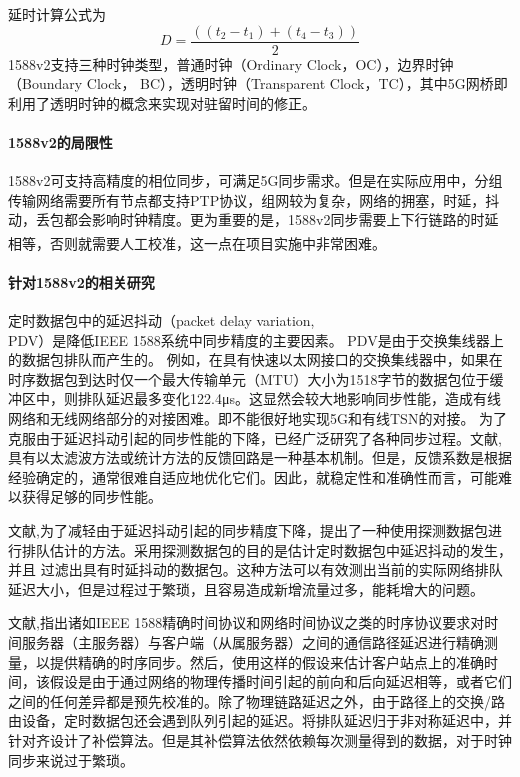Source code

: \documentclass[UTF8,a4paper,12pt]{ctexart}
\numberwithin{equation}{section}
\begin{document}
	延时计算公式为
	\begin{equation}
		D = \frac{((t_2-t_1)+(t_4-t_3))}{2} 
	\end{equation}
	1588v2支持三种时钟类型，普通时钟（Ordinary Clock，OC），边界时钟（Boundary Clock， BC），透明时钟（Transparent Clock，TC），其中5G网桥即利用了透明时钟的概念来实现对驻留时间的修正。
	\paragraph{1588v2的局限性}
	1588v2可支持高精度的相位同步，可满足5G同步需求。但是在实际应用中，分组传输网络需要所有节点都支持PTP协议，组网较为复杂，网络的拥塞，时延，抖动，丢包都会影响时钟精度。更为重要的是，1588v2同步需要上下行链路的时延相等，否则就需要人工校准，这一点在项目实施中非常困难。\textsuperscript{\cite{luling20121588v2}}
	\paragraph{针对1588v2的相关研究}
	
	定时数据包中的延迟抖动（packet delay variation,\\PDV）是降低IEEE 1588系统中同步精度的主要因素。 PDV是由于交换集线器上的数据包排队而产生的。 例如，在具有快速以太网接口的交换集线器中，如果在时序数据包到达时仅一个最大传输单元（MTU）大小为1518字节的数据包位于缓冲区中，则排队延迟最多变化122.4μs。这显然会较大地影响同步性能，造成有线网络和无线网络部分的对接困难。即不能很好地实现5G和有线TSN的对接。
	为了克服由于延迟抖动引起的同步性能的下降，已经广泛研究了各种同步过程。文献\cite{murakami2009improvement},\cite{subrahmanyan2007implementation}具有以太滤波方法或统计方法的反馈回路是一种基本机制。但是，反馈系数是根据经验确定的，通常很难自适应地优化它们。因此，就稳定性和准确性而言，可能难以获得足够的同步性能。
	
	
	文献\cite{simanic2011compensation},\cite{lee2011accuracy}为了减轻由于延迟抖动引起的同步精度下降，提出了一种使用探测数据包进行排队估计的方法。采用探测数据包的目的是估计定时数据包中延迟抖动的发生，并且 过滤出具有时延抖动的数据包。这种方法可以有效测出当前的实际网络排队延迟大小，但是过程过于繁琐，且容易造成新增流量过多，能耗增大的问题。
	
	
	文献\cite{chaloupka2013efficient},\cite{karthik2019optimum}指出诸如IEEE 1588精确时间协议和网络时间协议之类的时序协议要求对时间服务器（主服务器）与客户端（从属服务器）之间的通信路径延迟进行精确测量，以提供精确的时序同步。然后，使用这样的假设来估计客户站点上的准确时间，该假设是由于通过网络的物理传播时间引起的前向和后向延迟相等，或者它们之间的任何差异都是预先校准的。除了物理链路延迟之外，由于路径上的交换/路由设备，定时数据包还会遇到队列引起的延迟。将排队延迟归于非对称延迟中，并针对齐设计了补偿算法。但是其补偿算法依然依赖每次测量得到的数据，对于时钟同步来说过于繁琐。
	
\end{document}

* * *

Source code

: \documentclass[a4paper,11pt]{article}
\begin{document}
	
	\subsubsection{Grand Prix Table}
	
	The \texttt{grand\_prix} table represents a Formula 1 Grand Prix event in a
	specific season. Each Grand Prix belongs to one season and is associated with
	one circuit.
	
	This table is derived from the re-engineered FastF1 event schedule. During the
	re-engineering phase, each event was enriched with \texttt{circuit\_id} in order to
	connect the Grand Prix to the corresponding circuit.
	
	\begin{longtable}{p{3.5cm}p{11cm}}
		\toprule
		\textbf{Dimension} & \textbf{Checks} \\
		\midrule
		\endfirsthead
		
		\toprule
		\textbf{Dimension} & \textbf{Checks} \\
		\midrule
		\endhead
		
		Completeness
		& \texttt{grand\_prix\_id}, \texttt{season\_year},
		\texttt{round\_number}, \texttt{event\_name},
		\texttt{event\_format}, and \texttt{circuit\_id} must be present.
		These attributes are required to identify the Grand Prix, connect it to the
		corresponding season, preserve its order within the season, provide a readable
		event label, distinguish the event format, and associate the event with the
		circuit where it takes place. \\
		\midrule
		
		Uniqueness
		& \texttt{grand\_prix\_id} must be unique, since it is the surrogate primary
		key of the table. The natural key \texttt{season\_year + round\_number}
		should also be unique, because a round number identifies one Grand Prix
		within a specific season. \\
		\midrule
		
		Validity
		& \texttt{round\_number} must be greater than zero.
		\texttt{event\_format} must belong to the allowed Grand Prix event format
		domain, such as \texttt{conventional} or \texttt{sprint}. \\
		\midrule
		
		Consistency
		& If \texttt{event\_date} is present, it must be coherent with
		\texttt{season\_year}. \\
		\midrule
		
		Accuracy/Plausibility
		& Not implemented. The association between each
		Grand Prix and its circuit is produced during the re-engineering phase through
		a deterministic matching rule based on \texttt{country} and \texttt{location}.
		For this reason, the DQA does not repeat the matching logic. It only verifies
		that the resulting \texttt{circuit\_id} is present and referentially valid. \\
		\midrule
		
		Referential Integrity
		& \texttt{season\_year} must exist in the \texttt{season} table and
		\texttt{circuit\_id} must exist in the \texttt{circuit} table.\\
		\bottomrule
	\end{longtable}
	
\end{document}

* * *

Copy down every line of the entries containing the word "matching".

		a deterministic matching rule based on \texttt{country} and \texttt{location}.
		For this reason, the DQA does not repeat the matching logic. It only verifies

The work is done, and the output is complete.